• **BRIEF**: Look through the lines below for the word "feat", and copy every line that has it.

Data records:

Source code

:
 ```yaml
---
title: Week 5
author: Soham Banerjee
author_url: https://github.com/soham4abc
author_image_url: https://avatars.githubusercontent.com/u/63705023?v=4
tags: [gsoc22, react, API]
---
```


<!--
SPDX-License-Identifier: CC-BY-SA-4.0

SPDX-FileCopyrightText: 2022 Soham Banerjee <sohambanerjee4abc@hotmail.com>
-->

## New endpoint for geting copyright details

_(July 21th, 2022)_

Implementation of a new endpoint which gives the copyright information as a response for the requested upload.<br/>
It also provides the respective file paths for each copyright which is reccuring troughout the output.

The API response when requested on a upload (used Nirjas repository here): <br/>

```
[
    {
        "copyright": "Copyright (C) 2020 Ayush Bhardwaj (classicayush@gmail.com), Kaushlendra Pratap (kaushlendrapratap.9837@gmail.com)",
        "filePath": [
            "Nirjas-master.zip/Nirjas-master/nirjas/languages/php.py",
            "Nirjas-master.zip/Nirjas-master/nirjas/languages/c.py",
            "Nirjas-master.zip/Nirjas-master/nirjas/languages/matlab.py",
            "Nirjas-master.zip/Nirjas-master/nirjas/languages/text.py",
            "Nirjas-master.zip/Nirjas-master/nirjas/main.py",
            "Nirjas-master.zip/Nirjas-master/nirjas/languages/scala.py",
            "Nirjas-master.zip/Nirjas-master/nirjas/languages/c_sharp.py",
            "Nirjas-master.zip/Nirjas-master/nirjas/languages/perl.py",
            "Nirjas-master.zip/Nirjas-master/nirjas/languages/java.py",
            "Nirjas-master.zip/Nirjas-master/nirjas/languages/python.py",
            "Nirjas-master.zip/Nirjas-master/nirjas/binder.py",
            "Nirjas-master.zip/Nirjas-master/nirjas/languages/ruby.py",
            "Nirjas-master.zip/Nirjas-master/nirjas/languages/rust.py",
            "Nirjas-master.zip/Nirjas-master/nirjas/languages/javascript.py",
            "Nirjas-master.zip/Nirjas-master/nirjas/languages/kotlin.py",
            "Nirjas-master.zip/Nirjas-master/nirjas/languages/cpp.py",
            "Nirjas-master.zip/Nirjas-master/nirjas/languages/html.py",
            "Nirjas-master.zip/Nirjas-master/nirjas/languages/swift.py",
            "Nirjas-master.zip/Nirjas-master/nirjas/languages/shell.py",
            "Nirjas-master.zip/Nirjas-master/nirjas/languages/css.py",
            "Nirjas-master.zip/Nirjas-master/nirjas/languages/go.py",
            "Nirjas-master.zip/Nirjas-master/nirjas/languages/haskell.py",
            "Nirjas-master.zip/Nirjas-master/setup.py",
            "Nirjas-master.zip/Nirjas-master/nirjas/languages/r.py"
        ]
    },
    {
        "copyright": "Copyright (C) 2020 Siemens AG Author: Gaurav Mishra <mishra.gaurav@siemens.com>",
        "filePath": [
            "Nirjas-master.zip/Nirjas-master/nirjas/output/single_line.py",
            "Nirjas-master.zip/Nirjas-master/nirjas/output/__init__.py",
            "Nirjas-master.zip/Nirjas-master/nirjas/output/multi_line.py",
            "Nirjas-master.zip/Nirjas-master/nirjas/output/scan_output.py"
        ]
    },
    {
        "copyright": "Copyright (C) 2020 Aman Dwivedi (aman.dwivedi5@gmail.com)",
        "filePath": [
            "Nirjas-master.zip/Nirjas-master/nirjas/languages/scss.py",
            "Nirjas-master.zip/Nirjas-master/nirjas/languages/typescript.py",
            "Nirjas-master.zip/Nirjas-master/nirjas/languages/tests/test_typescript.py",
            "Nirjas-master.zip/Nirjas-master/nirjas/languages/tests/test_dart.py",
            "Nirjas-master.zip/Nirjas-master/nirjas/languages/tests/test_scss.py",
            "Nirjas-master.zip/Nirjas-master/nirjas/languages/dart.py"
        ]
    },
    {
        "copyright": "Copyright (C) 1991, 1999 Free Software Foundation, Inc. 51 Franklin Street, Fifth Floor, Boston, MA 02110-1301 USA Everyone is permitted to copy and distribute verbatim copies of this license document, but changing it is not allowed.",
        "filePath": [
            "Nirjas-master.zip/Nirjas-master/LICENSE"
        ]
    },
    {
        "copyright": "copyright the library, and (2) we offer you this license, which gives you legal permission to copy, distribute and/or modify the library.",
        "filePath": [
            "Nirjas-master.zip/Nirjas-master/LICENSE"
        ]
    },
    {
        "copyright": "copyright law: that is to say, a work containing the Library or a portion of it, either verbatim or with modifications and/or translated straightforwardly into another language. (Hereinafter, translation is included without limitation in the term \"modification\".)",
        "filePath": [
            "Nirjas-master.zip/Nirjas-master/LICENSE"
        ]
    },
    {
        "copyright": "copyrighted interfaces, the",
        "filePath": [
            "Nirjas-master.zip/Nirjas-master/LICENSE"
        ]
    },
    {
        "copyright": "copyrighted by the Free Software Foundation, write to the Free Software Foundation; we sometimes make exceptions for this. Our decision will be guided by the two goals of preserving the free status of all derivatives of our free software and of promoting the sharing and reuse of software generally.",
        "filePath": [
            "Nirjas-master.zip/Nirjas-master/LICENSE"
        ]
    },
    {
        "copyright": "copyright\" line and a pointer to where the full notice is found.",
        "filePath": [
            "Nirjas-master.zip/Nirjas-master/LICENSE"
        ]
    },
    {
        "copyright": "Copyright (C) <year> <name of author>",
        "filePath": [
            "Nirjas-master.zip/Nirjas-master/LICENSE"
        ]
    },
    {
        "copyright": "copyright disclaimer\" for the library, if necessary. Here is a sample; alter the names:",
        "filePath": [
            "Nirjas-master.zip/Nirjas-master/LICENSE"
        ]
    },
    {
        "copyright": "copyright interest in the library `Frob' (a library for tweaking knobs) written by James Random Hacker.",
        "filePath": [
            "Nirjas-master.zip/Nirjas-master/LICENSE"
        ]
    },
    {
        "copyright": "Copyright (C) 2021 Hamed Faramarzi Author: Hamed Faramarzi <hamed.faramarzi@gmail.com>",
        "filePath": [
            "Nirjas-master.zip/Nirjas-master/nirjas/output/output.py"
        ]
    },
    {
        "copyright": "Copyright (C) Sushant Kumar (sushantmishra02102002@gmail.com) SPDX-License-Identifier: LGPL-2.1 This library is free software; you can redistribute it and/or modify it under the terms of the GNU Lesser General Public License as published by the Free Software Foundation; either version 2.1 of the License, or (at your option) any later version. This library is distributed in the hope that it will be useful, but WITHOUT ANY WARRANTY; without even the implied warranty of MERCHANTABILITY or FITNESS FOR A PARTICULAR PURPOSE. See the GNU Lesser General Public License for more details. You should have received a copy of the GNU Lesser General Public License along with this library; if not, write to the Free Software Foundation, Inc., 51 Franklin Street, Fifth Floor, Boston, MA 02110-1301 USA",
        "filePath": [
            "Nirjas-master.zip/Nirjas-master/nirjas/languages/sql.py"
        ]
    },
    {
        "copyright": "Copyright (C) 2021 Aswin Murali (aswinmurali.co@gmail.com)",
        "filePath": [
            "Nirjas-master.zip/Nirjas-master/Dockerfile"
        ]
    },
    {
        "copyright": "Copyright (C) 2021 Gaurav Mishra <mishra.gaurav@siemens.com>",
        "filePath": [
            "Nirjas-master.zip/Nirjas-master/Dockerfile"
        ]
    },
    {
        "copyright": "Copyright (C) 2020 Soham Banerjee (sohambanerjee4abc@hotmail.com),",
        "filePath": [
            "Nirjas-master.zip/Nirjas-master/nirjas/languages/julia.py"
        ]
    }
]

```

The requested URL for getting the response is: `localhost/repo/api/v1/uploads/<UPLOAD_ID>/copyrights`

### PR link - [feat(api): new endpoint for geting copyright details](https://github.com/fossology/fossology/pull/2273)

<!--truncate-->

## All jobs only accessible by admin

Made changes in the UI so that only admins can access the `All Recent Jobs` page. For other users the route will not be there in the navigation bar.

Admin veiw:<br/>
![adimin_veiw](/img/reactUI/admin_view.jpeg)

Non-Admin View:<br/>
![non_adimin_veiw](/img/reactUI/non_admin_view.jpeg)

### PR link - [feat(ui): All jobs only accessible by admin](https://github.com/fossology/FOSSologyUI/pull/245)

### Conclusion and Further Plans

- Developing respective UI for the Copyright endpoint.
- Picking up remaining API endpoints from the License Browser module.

• **WRITTEN RESPONSE**:
### PR link - [feat(api): new endpoint for geting copyright details](https://github.com/fossology/fossology/pull/2273)
### PR link - [feat(ui): All jobs only accessible by admin](https://github.com/fossology/FOSSologyUI/pull/245)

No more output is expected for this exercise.